- Hilderbrand Pelzer III
Would You Consider a School that Looks and Feels Like a Prison to be a Model of Success?
When I speak to audiences about incarcerated youth and juvenile justice system, I often share my experiences leading the public school inside the Philadelphia Prison System. In addition to sharing stories of the moving encounters I had with inmates and how I raised their expectations of themselves, I offer insights, guidance, and hope for those concerned about the plight of incarcerated youth and their futures. In my work, I used the resources at my disposal to change the system’s entire culture by demonstrating that incarcerated youth can learn and that a correctional environment can be a model for educational success.
I’ve had some great principalships throughout my career but being principal of the public school within the Philadelphia Prison System was the most significant and rewarding. As the leader, I held high expectations of all incarcerated youth and developed students, teachers, and prison system officials. The Philadelphia Prison System was yearning to educate its incarcerated youth. As a result, I exercised great flexibility to change structures, features, and practices that addressed the incarcerated youth, dealt with criticism of correctional education, and implemented an innovative school model that could be scaled and replicated.

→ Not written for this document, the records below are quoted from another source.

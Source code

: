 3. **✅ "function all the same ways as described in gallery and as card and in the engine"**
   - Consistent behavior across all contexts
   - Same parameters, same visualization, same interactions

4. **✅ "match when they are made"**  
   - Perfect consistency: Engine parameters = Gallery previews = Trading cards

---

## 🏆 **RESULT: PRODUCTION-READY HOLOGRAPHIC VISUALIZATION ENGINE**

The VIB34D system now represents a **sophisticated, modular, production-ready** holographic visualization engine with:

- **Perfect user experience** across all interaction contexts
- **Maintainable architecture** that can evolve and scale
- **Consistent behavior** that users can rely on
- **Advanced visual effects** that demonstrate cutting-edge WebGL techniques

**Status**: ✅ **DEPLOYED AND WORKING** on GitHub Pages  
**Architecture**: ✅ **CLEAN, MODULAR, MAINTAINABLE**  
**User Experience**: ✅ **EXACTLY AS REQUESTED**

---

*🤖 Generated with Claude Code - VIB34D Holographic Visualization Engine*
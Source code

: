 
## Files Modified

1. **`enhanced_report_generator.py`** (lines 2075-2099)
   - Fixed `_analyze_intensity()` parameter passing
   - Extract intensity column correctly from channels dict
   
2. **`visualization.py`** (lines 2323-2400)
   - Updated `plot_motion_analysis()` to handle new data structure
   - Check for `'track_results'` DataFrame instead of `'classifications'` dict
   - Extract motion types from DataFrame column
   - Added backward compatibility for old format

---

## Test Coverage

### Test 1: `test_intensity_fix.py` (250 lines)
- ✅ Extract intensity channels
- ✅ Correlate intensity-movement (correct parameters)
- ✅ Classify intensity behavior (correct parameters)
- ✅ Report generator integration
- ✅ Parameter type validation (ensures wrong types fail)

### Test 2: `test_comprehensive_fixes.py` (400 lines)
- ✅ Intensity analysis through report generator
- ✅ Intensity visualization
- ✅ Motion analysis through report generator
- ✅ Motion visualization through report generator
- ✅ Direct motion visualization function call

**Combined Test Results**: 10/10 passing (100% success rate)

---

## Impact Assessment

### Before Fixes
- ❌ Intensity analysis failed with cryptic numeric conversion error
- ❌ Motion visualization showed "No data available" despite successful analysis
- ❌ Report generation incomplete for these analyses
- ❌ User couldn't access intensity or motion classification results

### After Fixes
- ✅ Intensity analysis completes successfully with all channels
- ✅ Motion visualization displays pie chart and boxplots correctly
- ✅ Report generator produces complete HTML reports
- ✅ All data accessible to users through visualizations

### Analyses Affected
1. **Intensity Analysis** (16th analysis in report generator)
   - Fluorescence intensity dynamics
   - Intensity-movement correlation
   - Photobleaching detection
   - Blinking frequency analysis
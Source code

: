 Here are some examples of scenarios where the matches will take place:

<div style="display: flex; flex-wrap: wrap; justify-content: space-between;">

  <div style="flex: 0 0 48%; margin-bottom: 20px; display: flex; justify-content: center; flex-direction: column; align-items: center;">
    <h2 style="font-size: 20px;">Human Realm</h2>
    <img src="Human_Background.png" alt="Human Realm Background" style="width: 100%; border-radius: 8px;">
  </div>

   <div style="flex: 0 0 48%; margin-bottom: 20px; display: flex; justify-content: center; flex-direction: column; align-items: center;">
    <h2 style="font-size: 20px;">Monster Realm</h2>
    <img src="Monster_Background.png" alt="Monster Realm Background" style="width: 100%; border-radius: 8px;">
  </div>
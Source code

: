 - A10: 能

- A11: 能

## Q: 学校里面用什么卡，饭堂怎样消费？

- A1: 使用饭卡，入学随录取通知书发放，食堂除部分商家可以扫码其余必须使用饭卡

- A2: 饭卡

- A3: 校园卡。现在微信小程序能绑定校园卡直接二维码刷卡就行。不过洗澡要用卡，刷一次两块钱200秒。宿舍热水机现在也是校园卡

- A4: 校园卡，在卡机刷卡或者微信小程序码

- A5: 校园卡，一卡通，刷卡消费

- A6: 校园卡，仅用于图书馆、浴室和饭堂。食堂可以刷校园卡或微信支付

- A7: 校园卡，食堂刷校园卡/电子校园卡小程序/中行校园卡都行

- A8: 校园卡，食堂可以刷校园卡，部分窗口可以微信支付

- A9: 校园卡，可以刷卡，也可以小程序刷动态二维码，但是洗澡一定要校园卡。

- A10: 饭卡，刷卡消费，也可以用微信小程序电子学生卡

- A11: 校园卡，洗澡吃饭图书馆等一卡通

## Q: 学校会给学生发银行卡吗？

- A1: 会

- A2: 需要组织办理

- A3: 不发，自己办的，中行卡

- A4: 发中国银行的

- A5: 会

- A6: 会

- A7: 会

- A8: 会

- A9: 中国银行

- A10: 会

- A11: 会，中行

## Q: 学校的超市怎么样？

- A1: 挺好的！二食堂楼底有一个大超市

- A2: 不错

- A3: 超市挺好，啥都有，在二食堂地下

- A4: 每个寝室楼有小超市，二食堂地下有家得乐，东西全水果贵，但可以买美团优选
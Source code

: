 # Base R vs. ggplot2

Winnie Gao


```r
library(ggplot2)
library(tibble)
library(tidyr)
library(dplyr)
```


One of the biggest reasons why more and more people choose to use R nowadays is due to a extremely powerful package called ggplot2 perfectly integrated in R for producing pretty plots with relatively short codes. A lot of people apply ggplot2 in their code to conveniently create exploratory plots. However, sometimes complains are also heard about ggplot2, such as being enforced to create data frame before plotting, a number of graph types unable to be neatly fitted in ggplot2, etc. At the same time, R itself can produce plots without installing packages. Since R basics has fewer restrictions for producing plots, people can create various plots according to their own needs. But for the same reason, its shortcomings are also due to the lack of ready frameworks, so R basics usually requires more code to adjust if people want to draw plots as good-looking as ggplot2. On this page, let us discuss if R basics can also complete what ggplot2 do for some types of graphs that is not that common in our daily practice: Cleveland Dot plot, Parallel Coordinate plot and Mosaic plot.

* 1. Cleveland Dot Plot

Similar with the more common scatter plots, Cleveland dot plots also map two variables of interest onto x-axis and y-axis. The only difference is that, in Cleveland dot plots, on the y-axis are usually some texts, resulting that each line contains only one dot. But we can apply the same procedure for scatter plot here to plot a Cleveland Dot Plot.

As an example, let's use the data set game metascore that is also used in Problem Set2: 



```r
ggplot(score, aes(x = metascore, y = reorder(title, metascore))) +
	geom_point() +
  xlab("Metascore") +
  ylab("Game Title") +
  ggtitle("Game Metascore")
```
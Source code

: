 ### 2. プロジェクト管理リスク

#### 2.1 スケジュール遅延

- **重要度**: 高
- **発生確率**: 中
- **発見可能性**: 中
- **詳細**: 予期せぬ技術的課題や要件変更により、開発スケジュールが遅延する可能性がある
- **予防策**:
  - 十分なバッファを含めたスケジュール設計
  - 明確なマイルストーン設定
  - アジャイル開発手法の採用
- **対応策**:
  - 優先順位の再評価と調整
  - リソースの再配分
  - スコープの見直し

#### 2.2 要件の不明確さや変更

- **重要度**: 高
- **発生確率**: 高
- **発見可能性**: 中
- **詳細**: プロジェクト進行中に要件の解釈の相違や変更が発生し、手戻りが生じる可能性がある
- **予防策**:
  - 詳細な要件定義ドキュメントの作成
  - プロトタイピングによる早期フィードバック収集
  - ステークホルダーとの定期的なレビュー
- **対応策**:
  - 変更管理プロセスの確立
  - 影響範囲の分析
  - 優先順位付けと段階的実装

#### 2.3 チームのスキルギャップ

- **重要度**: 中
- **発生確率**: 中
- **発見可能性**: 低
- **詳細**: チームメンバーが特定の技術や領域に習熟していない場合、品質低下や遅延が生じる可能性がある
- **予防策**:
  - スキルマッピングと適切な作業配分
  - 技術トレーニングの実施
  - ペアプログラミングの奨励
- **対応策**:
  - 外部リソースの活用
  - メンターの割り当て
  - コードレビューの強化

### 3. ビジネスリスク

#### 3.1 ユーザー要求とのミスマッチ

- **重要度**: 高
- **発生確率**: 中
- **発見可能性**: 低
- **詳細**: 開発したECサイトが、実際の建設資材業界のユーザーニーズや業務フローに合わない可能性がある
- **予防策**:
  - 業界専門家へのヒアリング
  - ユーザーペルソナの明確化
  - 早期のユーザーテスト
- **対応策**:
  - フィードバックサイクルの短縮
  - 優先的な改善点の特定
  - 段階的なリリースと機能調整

Don’t get me wrong. A correctional environment is not an easy one to work in; it can be a very dangerous place. However, I focused on modeling a leadership style that was invaluable to prison system officials, as it showed them how to build stronger connections with incarcerated youth, recognized their essential role in creating a culture of learning, and positively impacted the inmates’ education, care, treatment, and custody. It was all about delivering an educational experience that would thrive within the Philadelphia Prison System community. I believe that educators at all levels can learn best practices from my experiences with correctional education.